Top of DATA SHOWN
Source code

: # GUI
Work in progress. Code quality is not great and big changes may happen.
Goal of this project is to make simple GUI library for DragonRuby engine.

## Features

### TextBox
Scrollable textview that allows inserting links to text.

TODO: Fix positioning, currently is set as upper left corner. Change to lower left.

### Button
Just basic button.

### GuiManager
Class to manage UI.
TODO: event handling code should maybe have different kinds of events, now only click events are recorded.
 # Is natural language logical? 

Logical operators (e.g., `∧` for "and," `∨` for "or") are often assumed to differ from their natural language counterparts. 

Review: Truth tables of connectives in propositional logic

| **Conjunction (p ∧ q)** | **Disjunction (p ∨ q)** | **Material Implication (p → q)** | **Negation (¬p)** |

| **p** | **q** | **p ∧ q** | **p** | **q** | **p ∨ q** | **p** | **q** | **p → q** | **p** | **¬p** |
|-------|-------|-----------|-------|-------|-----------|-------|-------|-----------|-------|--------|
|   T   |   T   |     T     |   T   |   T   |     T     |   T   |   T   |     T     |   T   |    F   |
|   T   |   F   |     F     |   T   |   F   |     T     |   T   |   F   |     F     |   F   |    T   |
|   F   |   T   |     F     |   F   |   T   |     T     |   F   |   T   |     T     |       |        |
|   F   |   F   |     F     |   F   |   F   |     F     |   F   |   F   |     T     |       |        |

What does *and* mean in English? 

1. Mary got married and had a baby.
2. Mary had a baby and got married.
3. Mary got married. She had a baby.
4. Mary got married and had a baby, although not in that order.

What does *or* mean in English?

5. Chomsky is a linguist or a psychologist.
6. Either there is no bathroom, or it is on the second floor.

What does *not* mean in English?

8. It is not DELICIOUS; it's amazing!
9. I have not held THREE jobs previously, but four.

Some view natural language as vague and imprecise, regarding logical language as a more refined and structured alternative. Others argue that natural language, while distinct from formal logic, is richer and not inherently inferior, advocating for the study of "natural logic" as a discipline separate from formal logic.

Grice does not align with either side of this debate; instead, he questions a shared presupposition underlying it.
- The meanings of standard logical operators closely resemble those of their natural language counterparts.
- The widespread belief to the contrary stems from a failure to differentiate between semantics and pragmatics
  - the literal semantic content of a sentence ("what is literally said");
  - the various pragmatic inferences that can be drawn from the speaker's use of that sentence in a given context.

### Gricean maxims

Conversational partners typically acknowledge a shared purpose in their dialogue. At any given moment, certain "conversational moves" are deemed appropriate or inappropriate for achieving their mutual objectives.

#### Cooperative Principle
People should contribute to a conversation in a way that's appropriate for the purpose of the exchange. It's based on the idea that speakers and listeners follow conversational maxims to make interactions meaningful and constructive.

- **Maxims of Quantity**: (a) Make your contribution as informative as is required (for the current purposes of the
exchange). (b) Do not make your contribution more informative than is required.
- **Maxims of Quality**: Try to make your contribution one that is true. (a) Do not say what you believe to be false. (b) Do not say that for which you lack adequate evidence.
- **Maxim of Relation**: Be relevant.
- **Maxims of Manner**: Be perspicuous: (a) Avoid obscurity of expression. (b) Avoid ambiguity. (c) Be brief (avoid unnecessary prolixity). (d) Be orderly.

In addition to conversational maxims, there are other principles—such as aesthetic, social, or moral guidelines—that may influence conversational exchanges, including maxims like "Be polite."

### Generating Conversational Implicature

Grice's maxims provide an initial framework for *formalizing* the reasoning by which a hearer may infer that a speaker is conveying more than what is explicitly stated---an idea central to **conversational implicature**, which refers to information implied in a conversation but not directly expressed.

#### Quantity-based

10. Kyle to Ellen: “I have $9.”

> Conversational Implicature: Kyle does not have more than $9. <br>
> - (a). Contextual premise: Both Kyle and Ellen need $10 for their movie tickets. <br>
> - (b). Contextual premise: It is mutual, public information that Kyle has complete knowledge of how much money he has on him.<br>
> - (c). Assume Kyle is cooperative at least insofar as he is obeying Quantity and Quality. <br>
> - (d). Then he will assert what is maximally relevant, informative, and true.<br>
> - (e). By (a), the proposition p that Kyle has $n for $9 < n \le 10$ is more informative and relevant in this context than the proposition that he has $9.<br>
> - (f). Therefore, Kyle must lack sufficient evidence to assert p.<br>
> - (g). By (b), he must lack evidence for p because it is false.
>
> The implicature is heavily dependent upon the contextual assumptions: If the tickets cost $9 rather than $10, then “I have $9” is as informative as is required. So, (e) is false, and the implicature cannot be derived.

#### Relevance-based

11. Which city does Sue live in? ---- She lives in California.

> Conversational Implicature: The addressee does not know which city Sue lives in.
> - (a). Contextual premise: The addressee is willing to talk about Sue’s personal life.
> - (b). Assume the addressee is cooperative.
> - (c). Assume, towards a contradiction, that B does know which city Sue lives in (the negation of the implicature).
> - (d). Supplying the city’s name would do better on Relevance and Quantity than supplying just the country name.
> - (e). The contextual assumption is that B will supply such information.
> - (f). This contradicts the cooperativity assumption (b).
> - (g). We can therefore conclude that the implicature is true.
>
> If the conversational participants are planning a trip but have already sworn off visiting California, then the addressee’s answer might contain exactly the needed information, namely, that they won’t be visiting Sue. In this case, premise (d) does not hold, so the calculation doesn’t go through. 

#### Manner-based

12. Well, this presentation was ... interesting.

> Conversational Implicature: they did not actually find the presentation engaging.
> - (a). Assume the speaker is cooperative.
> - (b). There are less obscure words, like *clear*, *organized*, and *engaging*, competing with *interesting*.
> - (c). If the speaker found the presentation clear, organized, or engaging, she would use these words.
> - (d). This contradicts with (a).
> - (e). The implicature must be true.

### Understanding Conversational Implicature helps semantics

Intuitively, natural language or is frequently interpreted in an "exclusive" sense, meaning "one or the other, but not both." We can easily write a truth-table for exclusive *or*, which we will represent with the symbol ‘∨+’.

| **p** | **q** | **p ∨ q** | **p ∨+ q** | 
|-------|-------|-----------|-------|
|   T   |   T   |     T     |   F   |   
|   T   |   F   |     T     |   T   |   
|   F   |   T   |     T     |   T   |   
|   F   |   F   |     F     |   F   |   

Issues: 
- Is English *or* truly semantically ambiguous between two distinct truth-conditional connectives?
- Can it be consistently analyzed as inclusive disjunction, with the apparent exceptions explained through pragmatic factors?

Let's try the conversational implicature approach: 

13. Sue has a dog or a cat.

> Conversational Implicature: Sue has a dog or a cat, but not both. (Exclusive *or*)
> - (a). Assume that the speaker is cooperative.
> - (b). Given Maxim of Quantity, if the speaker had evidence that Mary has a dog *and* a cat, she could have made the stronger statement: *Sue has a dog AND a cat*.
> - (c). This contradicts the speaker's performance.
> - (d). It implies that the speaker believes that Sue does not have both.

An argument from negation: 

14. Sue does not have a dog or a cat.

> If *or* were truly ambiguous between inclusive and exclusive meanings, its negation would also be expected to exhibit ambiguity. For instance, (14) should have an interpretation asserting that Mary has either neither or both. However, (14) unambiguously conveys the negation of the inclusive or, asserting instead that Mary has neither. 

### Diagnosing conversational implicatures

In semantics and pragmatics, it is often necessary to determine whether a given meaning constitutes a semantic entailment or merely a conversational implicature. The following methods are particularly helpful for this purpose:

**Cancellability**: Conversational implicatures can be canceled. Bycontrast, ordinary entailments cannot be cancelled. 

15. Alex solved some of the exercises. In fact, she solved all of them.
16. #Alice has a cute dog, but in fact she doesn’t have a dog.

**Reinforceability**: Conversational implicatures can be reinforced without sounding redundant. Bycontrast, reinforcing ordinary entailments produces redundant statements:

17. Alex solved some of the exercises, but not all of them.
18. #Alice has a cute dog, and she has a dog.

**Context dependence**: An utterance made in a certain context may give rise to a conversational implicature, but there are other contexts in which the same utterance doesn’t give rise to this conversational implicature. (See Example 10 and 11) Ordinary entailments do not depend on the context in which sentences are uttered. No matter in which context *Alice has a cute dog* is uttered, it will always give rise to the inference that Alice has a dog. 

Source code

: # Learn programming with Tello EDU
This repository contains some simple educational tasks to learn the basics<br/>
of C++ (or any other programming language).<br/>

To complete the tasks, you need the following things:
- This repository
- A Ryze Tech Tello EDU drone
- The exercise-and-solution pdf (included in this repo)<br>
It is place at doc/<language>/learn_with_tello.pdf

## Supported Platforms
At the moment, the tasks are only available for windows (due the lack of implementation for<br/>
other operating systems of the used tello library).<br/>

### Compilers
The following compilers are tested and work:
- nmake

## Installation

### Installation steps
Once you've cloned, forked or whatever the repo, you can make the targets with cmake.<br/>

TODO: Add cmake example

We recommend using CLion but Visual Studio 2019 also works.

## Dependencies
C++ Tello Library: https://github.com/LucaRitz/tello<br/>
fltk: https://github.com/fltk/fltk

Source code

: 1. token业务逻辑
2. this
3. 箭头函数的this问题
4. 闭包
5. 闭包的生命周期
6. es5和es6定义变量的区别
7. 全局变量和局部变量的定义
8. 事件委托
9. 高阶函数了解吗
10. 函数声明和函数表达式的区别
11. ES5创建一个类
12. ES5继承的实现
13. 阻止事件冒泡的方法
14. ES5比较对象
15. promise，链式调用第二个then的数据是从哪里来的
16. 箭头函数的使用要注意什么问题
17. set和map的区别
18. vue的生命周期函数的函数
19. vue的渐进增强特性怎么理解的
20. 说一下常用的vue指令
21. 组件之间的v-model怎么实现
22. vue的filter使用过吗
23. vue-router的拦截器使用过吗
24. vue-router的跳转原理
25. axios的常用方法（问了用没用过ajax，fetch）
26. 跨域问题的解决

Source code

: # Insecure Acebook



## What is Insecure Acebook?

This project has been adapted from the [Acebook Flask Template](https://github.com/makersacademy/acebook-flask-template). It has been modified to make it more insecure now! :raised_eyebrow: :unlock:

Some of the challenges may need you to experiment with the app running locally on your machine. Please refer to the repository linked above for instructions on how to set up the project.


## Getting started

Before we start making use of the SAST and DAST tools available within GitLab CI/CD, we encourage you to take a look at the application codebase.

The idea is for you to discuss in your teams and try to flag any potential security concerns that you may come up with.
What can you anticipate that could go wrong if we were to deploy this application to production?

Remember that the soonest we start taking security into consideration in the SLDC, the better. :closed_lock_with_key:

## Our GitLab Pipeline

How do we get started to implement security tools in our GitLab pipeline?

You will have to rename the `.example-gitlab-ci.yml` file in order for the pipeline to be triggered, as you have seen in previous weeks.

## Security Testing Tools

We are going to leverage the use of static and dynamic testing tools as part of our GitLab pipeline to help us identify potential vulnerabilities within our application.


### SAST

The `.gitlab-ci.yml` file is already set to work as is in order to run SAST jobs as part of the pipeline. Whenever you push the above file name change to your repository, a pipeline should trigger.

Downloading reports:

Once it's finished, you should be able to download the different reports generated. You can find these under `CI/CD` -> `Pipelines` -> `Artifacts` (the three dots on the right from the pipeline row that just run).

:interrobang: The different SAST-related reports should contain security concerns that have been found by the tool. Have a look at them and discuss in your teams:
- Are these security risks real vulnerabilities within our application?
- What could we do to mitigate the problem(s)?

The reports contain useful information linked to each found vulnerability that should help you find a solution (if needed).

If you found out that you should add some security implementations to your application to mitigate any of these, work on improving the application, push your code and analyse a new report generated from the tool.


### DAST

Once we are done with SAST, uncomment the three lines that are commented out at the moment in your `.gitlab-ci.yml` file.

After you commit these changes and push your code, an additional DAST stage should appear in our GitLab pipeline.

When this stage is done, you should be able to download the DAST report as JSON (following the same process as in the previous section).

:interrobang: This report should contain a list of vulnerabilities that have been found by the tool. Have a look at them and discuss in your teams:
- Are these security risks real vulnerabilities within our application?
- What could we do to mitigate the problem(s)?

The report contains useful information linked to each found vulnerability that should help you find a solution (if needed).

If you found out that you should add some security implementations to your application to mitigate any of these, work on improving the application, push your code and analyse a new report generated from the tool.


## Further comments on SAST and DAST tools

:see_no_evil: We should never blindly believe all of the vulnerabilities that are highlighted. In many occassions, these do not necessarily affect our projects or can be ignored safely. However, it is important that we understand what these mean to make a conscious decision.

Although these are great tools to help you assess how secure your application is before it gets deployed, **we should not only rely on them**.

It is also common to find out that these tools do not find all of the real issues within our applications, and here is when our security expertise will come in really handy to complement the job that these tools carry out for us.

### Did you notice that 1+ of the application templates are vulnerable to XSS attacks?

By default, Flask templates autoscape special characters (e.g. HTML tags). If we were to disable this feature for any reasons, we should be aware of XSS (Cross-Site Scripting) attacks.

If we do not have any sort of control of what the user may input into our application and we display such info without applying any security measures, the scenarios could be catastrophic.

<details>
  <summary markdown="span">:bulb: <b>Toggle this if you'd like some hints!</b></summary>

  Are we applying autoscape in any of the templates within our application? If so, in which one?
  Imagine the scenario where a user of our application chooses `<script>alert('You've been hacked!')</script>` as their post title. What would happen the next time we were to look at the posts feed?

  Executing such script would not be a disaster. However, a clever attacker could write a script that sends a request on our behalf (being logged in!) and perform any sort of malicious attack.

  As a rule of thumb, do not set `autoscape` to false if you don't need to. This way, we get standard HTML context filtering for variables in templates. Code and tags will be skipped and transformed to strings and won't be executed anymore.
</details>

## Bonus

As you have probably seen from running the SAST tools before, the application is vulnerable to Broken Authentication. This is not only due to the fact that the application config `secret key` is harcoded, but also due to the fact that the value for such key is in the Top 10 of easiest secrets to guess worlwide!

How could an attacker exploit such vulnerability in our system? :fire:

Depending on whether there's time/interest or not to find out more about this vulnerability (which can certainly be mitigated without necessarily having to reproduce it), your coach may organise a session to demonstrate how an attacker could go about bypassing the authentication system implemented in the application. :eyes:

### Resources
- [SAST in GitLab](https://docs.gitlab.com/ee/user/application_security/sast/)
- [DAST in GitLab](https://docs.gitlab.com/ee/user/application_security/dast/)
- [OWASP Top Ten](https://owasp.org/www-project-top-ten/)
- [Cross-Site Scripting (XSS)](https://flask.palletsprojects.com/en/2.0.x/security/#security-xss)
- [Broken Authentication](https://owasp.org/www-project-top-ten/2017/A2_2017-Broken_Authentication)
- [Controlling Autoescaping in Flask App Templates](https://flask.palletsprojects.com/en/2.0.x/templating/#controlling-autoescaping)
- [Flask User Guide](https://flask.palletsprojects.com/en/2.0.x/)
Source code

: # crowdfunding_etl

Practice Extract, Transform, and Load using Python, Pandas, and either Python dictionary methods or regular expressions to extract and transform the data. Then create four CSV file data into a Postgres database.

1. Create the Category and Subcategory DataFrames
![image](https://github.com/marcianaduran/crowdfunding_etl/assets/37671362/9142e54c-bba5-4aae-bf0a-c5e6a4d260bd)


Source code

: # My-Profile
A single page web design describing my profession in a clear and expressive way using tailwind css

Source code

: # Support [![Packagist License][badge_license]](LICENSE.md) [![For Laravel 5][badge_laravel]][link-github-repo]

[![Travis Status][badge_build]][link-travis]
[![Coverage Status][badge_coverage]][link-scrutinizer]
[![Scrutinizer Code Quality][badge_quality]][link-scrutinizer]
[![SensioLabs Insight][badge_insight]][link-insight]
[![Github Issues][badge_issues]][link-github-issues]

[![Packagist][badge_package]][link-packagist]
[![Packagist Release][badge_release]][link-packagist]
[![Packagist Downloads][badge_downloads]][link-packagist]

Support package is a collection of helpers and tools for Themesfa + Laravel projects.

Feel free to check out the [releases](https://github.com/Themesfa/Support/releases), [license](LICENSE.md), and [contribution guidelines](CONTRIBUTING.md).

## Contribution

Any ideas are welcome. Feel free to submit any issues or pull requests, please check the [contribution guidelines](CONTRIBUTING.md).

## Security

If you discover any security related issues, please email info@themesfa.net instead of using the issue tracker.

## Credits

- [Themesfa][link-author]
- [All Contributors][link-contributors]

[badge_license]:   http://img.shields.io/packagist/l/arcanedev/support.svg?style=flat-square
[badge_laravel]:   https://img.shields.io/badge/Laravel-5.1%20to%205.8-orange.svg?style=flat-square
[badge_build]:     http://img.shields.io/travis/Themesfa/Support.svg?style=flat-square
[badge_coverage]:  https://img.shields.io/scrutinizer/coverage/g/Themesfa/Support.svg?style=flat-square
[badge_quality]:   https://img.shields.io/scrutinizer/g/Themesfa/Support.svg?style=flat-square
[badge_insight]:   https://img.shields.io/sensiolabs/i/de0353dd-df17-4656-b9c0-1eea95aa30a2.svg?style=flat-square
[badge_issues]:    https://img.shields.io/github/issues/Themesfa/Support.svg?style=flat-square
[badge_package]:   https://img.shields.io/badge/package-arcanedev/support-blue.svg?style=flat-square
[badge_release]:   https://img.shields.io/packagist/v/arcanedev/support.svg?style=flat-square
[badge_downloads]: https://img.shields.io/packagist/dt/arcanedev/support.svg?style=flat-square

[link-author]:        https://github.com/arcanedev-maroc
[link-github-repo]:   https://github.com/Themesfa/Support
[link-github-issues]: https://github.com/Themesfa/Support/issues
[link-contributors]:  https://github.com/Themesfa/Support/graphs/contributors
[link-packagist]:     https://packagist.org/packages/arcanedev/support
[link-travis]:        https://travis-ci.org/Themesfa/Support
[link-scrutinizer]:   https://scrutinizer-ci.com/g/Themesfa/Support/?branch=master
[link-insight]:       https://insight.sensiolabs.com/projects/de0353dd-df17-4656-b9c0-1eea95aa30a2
Bottom of DATA SHOWN
* EXERCISE GOAL
Go through the records. Copy each line where "contains" appears.

* RESPONSE
This repository contains some simple educational tasks to learn the basics<br/>
The report contains useful information linked to each found vulnerability that should help you find a solution (if needed).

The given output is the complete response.